L’Agenzia evidenzia che nella Faq n. 17 del 27 novembre 2018 ha spiegato che una fattura elettronica con una IVA (o codice fiscale) del committente inesistente in Anagrafe tributaria viene scartata dal SdI, in quanto non conforme a quanto previsto dall’art. 21, DPR 633/1972. Nel caso, invece, cui la fattura elettronica riporti una partita IVA cessata o un codice fiscale di un soggetto deceduto ma entrambi esistenti in Anagrafe tributaria, il SdI non scarta la fattura, che sarà correttamente emessa ai fini fiscali e le Entrate potranno eventualmente effettuare controlli successivi per appurare la veridicità dell’operazione.
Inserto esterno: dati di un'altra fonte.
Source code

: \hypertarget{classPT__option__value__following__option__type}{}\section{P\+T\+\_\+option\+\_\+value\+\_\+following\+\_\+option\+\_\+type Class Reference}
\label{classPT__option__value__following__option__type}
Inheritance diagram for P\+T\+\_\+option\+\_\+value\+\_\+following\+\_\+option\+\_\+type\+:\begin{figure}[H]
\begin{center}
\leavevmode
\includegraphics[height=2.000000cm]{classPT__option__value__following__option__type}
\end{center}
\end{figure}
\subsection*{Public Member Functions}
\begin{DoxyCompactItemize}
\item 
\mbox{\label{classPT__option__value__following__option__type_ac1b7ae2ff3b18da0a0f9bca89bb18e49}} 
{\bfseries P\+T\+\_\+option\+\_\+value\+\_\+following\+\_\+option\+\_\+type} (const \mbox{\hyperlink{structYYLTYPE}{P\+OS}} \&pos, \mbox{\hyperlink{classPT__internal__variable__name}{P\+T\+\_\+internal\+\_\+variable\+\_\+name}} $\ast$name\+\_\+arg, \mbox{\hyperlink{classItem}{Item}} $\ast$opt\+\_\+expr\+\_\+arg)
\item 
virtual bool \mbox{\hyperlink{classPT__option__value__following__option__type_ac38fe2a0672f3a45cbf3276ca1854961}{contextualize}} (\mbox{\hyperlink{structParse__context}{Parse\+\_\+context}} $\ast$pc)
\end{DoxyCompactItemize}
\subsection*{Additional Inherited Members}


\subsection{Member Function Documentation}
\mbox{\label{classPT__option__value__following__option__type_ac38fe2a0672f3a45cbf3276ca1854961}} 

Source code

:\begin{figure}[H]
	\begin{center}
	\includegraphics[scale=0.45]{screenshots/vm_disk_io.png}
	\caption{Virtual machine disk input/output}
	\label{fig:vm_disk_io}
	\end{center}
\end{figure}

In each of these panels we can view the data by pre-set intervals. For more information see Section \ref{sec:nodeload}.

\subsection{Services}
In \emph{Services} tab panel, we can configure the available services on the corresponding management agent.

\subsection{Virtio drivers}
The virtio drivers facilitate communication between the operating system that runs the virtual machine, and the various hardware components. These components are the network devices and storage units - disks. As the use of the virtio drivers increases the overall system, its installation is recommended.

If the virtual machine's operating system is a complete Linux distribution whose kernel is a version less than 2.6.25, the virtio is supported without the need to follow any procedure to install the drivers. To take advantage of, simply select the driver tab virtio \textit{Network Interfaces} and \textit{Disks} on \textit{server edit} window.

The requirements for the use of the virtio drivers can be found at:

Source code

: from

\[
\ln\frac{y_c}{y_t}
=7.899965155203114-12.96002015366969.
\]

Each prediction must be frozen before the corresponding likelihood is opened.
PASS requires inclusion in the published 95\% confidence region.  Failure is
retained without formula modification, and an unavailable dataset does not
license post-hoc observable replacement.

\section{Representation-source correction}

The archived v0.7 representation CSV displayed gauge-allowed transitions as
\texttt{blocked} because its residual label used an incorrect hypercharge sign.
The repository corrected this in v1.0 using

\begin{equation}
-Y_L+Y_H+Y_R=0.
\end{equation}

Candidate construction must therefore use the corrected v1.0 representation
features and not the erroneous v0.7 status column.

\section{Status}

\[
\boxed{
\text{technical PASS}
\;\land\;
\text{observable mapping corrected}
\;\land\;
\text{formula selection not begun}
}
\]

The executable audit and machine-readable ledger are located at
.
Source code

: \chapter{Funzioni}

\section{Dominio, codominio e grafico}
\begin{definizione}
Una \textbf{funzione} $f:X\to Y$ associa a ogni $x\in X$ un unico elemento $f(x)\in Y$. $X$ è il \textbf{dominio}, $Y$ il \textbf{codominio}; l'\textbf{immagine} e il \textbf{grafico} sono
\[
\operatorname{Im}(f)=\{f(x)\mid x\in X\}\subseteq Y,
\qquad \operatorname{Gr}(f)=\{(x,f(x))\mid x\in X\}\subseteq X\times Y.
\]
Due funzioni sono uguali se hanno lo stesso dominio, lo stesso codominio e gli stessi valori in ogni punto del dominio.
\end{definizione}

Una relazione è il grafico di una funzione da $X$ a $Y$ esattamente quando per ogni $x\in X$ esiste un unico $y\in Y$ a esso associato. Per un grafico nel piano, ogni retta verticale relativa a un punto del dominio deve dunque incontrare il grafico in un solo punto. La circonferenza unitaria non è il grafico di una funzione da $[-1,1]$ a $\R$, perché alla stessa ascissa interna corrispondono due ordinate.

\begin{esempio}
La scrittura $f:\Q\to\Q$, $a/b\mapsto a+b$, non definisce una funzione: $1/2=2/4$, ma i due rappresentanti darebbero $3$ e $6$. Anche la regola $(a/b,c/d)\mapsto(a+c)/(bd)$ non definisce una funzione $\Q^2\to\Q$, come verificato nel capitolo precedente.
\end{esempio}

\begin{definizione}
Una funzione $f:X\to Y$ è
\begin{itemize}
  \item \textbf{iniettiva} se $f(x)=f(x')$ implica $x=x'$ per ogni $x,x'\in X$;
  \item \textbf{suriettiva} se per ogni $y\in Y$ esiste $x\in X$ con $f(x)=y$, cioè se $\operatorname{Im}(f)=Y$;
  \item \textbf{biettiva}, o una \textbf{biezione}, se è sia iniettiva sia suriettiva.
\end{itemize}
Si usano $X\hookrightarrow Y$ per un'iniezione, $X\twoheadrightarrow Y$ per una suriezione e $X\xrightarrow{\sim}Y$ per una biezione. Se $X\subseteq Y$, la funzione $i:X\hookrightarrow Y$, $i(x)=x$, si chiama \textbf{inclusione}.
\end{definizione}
Con la successiva Faq 136 del 19 luglio 2019 è stato chiarito che se la fattura elettronica viene compilata con una partita IVA esistente in AT ma cessata alla data indicata, la fattura elettronica viene scartata.

Non più di 5 anni dalla cessazione

Quando il soggetto obbligato a emettere l’autofattura è il cessionario/committente, mentre il destinatario è il cedente/prestatore, è necessario che sia attiva la partita IVA del primo, ma non anche quella del destinatario: ciò significa che è possibile indicare nel campo “cedente/prestatore” una partita IVA non più esistente alla data di emissione del documento, purché non sia cessata da più di 5 anni. In questo caso il SdI non scarta la fattura, che si considera correttamente emessa ai fini fiscali. Nel caso in questione – oggetto della risposta 344 del 14 maggio 2021 – l’Agenzia afferma che se la partita IVA del cedente/prestatore non è cessata da più di 5 anni il curatore potrà emettere un’autofattura elettronica tramite SdI; in caso contrario dovrà emettere un’autofattura cartacea e versare all’erario l’IVA relativa al compenso pagato (come prescritto dal citato art. 6, D.lgs. 471), dopo di che agli eredi andrà versato il corrispettivo al netto dell’imposta.